Data listing —

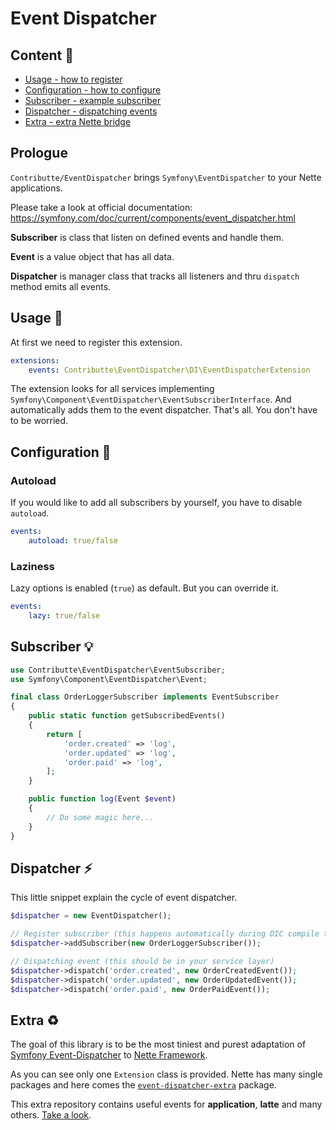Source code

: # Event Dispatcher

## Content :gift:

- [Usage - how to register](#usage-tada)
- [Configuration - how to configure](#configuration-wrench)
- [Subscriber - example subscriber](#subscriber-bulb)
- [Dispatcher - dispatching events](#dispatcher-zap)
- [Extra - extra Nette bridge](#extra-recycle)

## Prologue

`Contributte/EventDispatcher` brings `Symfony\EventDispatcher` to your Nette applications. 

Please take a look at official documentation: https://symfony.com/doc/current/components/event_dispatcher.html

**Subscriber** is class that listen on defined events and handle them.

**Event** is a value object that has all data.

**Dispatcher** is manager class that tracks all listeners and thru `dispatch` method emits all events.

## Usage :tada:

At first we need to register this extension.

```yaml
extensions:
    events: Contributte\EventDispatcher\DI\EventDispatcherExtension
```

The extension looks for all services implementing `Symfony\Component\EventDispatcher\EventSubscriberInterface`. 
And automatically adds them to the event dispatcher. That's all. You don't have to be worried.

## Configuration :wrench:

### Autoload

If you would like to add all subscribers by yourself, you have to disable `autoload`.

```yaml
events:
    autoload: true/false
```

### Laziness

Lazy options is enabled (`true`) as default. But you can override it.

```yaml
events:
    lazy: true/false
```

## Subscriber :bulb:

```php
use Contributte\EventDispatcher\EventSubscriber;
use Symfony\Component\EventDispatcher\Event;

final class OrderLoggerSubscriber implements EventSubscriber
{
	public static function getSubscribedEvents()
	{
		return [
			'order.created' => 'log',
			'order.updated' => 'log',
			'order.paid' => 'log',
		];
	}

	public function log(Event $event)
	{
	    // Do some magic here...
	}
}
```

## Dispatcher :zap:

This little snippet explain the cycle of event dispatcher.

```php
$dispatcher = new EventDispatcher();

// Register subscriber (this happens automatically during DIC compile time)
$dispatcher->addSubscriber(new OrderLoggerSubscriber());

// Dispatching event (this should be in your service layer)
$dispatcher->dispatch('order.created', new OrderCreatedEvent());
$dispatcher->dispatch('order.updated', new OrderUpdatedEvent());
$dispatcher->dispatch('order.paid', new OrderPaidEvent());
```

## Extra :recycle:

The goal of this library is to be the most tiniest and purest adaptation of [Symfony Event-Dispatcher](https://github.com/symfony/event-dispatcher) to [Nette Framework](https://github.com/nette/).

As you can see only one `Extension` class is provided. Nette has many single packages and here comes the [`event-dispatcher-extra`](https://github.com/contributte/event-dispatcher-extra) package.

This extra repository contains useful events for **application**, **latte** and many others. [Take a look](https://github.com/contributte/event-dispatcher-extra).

* * *

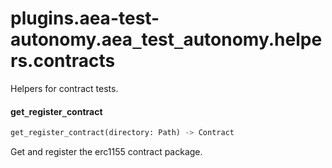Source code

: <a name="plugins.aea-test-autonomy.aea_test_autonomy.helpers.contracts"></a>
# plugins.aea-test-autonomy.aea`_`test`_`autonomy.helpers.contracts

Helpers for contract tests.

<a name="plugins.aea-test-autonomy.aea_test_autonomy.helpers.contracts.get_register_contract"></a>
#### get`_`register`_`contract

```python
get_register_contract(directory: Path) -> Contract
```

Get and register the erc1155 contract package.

--

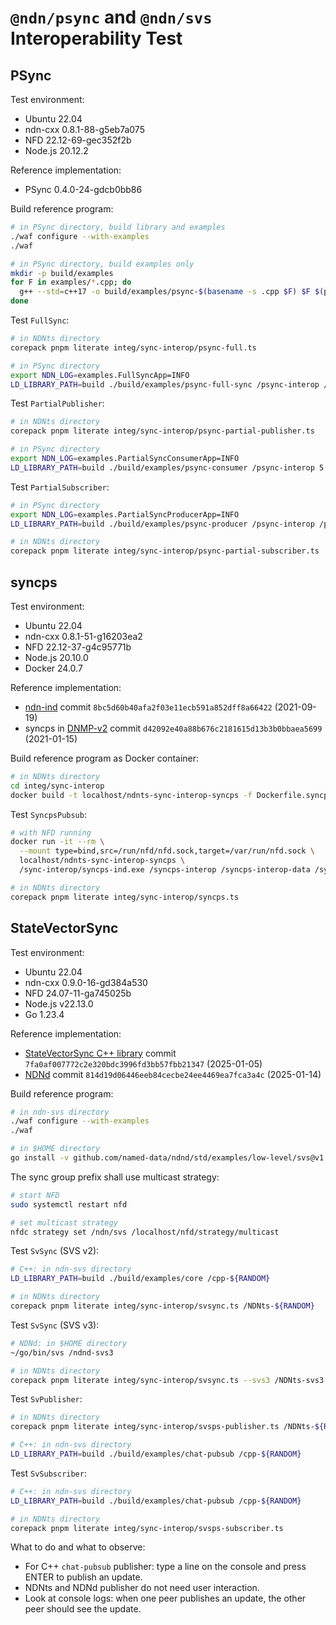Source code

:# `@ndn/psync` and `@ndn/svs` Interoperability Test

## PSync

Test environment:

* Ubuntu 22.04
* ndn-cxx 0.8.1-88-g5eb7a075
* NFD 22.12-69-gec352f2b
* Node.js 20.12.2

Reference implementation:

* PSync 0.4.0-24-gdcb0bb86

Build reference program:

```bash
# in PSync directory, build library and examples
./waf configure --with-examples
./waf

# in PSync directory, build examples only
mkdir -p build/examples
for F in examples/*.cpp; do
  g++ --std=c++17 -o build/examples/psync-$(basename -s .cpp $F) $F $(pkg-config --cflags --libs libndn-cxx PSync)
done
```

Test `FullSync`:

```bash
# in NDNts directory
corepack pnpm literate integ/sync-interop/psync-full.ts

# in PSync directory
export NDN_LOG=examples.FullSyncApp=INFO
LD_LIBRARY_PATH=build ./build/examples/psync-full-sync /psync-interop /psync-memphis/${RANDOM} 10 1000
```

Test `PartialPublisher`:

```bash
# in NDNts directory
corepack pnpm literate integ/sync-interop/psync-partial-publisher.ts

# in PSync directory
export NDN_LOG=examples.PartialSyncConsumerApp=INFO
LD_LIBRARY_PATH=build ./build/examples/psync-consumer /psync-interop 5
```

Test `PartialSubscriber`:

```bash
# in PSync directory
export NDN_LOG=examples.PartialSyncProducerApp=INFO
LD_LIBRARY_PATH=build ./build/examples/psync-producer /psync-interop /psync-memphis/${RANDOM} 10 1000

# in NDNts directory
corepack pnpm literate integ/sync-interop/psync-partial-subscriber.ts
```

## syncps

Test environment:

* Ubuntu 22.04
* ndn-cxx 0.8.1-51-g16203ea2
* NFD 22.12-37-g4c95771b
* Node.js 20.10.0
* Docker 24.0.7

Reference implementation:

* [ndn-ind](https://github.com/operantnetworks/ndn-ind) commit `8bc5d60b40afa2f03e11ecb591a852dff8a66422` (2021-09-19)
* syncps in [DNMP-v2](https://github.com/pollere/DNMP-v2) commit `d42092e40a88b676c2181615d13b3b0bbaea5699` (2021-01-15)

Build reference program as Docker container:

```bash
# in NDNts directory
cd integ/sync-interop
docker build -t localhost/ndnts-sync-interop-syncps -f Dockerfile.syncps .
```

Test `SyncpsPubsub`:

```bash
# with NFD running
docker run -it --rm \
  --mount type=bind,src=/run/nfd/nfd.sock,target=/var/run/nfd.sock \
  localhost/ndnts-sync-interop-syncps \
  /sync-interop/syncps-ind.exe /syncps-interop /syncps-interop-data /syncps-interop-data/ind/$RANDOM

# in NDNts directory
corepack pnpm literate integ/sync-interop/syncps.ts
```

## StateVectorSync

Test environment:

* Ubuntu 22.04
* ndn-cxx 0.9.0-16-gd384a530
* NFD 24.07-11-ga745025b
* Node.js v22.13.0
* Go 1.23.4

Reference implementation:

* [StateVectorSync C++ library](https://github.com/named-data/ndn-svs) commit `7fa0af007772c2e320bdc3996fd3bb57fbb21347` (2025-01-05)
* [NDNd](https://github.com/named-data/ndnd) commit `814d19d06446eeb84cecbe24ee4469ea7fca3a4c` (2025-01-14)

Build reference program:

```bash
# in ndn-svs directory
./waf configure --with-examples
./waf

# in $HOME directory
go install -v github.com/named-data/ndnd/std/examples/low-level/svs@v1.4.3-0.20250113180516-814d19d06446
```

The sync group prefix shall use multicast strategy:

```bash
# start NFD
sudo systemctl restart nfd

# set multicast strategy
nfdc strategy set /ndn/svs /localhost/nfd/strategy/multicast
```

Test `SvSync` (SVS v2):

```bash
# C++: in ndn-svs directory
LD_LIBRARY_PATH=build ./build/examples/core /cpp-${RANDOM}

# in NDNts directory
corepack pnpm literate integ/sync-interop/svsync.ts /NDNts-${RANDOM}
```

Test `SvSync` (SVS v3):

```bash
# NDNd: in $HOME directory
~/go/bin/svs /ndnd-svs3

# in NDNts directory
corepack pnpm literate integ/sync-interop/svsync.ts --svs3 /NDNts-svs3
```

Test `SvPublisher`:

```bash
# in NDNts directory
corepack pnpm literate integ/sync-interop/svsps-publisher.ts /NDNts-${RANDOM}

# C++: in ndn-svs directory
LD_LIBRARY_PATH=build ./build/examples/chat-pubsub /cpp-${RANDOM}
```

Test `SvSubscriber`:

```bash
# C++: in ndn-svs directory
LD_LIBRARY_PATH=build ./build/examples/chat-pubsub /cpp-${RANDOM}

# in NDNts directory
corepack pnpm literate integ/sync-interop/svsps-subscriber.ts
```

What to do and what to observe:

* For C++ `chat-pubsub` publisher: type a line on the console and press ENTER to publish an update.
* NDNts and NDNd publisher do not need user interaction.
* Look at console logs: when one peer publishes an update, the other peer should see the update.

Task directions — Pull from the data each line where the string "public" turns up.

Output of the task —
	public static function getSubscribedEvents()
	public function log(Event $event)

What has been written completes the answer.